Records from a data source
________________
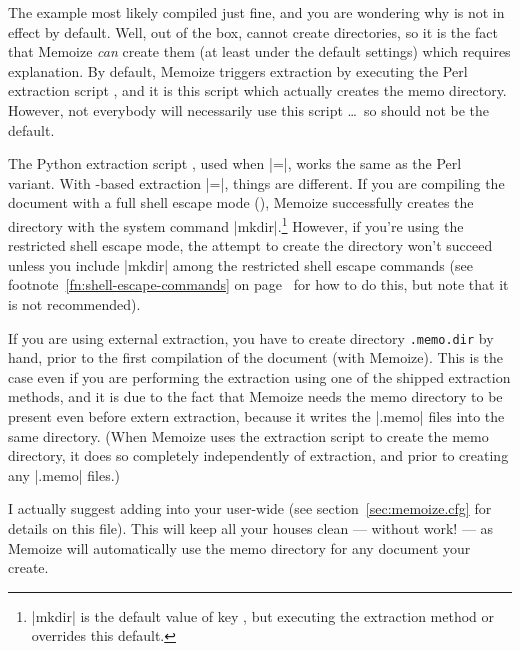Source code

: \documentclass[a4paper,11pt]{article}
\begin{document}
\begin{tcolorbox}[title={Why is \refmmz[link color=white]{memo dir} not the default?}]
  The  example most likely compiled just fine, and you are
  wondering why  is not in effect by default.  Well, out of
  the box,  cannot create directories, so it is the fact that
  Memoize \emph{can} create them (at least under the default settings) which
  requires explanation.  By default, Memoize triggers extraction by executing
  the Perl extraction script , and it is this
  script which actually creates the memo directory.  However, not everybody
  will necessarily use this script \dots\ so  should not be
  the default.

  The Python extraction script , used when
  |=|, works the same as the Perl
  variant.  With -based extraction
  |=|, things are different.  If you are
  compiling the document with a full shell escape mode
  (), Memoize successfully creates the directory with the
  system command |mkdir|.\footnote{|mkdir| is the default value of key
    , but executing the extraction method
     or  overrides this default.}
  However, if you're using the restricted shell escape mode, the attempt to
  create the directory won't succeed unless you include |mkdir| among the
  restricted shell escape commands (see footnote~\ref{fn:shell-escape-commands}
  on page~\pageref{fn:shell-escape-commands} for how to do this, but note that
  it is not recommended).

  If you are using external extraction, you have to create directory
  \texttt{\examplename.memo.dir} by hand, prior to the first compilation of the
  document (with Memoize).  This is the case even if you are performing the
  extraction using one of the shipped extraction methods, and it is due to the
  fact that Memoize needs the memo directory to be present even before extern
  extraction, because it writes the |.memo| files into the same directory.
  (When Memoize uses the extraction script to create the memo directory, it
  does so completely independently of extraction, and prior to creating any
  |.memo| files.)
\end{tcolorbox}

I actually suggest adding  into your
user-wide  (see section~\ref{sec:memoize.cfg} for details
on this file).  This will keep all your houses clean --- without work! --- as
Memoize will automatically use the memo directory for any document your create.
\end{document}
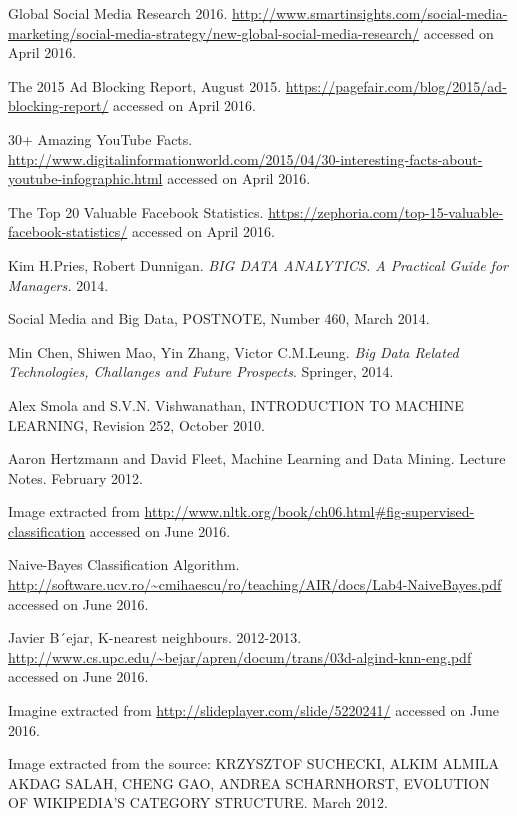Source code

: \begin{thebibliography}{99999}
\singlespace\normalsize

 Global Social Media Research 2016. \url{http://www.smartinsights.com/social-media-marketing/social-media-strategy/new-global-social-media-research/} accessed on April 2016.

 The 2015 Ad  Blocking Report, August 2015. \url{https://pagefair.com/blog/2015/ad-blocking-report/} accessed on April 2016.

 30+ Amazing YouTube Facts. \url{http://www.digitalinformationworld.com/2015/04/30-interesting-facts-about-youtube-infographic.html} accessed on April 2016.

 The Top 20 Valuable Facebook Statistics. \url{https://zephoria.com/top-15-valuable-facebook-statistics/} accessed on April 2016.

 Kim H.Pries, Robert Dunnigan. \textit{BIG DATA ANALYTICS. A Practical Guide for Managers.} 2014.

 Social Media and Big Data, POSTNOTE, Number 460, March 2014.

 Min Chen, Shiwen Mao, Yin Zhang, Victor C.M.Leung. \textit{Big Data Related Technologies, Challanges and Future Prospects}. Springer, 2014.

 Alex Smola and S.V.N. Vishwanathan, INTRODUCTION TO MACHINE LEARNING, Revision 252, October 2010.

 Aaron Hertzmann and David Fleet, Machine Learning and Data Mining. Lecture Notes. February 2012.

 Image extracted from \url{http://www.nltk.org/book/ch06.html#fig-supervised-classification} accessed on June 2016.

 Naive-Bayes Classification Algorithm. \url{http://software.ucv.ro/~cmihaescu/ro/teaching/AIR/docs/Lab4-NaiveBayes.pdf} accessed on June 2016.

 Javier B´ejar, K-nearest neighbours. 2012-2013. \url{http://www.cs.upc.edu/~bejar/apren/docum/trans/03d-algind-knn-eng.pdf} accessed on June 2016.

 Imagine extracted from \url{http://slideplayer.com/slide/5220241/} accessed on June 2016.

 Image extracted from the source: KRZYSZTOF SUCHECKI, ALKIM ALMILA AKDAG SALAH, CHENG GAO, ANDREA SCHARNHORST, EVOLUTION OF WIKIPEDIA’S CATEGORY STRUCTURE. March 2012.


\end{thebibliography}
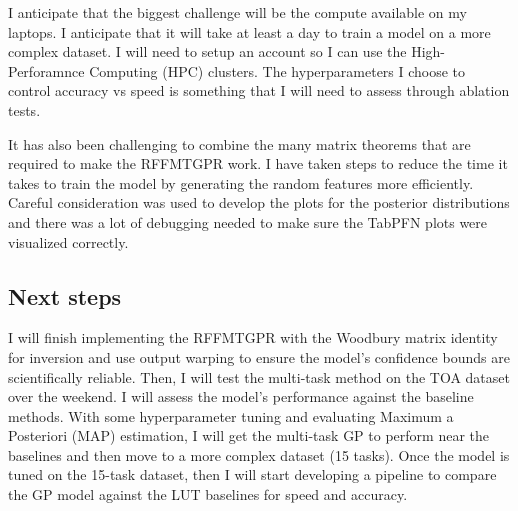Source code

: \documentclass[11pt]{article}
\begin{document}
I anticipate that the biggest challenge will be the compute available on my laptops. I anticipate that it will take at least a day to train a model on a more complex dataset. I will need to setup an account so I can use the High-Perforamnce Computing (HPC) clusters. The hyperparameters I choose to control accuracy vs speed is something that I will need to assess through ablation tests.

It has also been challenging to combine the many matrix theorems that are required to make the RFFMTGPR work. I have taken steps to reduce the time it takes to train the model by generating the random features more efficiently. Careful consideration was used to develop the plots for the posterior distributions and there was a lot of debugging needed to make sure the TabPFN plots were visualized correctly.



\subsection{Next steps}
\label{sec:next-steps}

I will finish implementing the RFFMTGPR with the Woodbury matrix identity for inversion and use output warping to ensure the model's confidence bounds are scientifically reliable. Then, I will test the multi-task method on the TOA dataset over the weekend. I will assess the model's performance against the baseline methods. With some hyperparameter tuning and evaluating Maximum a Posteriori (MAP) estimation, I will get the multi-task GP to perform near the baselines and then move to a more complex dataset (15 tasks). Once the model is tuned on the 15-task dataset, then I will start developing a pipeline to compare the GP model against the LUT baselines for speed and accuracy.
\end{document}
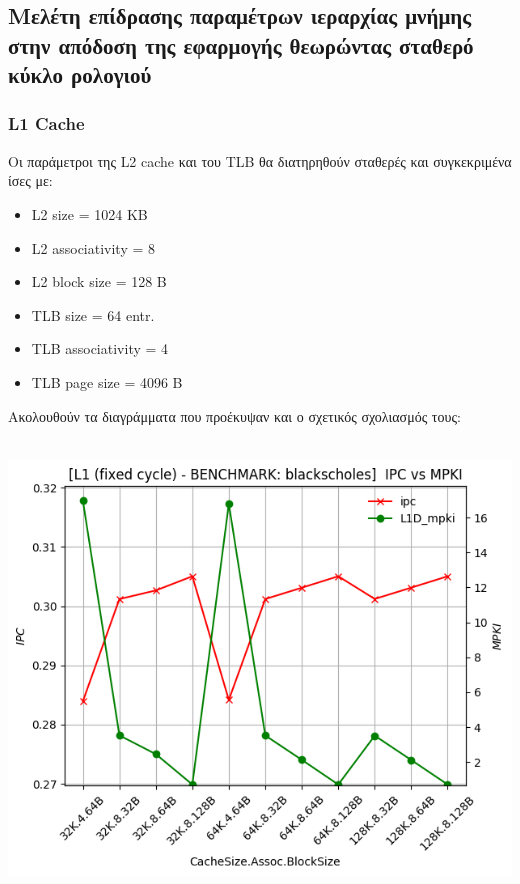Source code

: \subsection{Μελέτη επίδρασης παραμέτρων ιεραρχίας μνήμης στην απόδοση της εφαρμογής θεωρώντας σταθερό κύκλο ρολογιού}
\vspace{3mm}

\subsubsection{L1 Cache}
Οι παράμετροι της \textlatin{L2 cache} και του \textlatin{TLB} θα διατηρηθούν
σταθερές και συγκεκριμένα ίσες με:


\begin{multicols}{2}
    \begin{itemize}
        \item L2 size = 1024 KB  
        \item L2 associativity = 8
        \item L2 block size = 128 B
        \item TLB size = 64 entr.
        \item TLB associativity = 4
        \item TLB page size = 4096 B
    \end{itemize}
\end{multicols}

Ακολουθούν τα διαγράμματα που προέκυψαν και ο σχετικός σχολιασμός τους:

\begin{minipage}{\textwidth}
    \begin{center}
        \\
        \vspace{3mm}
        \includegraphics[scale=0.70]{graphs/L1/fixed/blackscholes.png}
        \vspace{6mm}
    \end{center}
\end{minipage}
________________
From first line to last, return the records verbatim without their pictures.

EXERCISE RESULT
Source code

: \documentclass[a4paper,11pt]{article}
\begin{document}
\begin{tcolorbox}[title={Why is \refmmz[link color=white]{memo dir} not the default?}]
  The  example most likely compiled just fine, and you are
  wondering why  is not in effect by default.  Well, out of
  the box,  cannot create directories, so it is the fact that
  Memoize \emph{can} create them (at least under the default settings) which
  requires explanation.  By default, Memoize triggers extraction by executing
  the Perl extraction script , and it is this
  script which actually creates the memo directory.  However, not everybody
  will necessarily use this script \dots\ so  should not be
  the default.

  The Python extraction script , used when
  |=|, works the same as the Perl
  variant.  With -based extraction
  |=|, things are different.  If you are
  compiling the document with a full shell escape mode
  (), Memoize successfully creates the directory with the
  system command |mkdir|.\footnote{|mkdir| is the default value of key
    , but executing the extraction method
     or  overrides this default.}
  However, if you're using the restricted shell escape mode, the attempt to
  create the directory won't succeed unless you include |mkdir| among the
  restricted shell escape commands (see footnote~\ref{fn:shell-escape-commands}
  on page~\pageref{fn:shell-escape-commands} for how to do this, but note that
  it is not recommended).

  If you are using external extraction, you have to create directory
  \texttt{\examplename.memo.dir} by hand, prior to the first compilation of the
  document (with Memoize).  This is the case even if you are performing the
  extraction using one of the shipped extraction methods, and it is due to the
  fact that Memoize needs the memo directory to be present even before extern
  extraction, because it writes the |.memo| files into the same directory.
  (When Memoize uses the extraction script to create the memo directory, it
  does so completely independently of extraction, and prior to creating any
  |.memo| files.)
\end{tcolorbox}

I actually suggest adding  into your
user-wide  (see section~\ref{sec:memoize.cfg} for details
on this file).  This will keep all your houses clean --- without work! --- as
Memoize will automatically use the memo directory for any document your create.
\end{document}
Source code

: \begin{thebibliography}{99999}
\singlespace\normalsize

 Global Social Media Research 2016. \url{http://www.smartinsights.com/social-media-marketing/social-media-strategy/new-global-social-media-research/} accessed on April 2016.

 The 2015 Ad  Blocking Report, August 2015. \url{https://pagefair.com/blog/2015/ad-blocking-report/} accessed on April 2016.

 30+ Amazing YouTube Facts. \url{http://www.digitalinformationworld.com/2015/04/30-interesting-facts-about-youtube-infographic.html} accessed on April 2016.

 The Top 20 Valuable Facebook Statistics. \url{https://zephoria.com/top-15-valuable-facebook-statistics/} accessed on April 2016.

 Kim H.Pries, Robert Dunnigan. \textit{BIG DATA ANALYTICS. A Practical Guide for Managers.} 2014.

 Social Media and Big Data, POSTNOTE, Number 460, March 2014.

 Min Chen, Shiwen Mao, Yin Zhang, Victor C.M.Leung. \textit{Big Data Related Technologies, Challanges and Future Prospects}. Springer, 2014.

 Alex Smola and S.V.N. Vishwanathan, INTRODUCTION TO MACHINE LEARNING, Revision 252, October 2010.

 Aaron Hertzmann and David Fleet, Machine Learning and Data Mining. Lecture Notes. February 2012.

 Image extracted from \url{http://www.nltk.org/book/ch06.html#fig-supervised-classification} accessed on June 2016.

 Naive-Bayes Classification Algorithm. \url{http://software.ucv.ro/~cmihaescu/ro/teaching/AIR/docs/Lab4-NaiveBayes.pdf} accessed on June 2016.

 Javier B´ejar, K-nearest neighbours. 2012-2013. \url{http://www.cs.upc.edu/~bejar/apren/docum/trans/03d-algind-knn-eng.pdf} accessed on June 2016.

 Imagine extracted from \url{http://slideplayer.com/slide/5220241/} accessed on June 2016.

 Image extracted from the source: KRZYSZTOF SUCHECKI, ALKIM ALMILA AKDAG SALAH, CHENG GAO, ANDREA SCHARNHORST, EVOLUTION OF WIKIPEDIA’S CATEGORY STRUCTURE. March 2012.


\end{thebibliography}
Source code

: \documentclass[11pt]{article}
\begin{document}
I anticipate that the biggest challenge will be the compute available on my laptops. I anticipate that it will take at least a day to train a model on a more complex dataset. I will need to setup an account so I can use the High-Perforamnce Computing (HPC) clusters. The hyperparameters I choose to control accuracy vs speed is something that I will need to assess through ablation tests.

It has also been challenging to combine the many matrix theorems that are required to make the RFFMTGPR work. I have taken steps to reduce the time it takes to train the model by generating the random features more efficiently. Careful consideration was used to develop the plots for the posterior distributions and there was a lot of debugging needed to make sure the TabPFN plots were visualized correctly.



\subsection{Next steps}
\label{sec:next-steps}

I will finish implementing the RFFMTGPR with the Woodbury matrix identity for inversion and use output warping to ensure the model's confidence bounds are scientifically reliable. Then, I will test the multi-task method on the TOA dataset over the weekend. I will assess the model's performance against the baseline methods. With some hyperparameter tuning and evaluating Maximum a Posteriori (MAP) estimation, I will get the multi-task GP to perform near the baselines and then move to a more complex dataset (15 tasks). Once the model is tuned on the 15-task dataset, then I will start developing a pipeline to compare the GP model against the LUT baselines for speed and accuracy.
\end{document}
Source code

: \subsection{Μελέτη επίδρασης παραμέτρων ιεραρχίας μνήμης στην απόδοση της εφαρμογής θεωρώντας σταθερό κύκλο ρολογιού}
\vspace{3mm}

\subsubsection{L1 Cache}
Οι παράμετροι της \textlatin{L2 cache} και του \textlatin{TLB} θα διατηρηθούν
σταθερές και συγκεκριμένα ίσες με:


\begin{multicols}{2}
    \begin{itemize}
        \item L2 size = 1024 KB  
        \item L2 associativity = 8
        \item L2 block size = 128 B
        \item TLB size = 64 entr.
        \item TLB associativity = 4
        \item TLB page size = 4096 B
    \end{itemize}
\end{multicols}

Ακολουθούν τα διαγράμματα που προέκυψαν και ο σχετικός σχολιασμός τους:

\begin{minipage}{\textwidth}
    \begin{center}
        \\
        \vspace{3mm}
        \includegraphics[scale=0.70]{graphs/L1/fixed/blackscholes.png}
        \vspace{6mm}
    \end{center}
\end{minipage}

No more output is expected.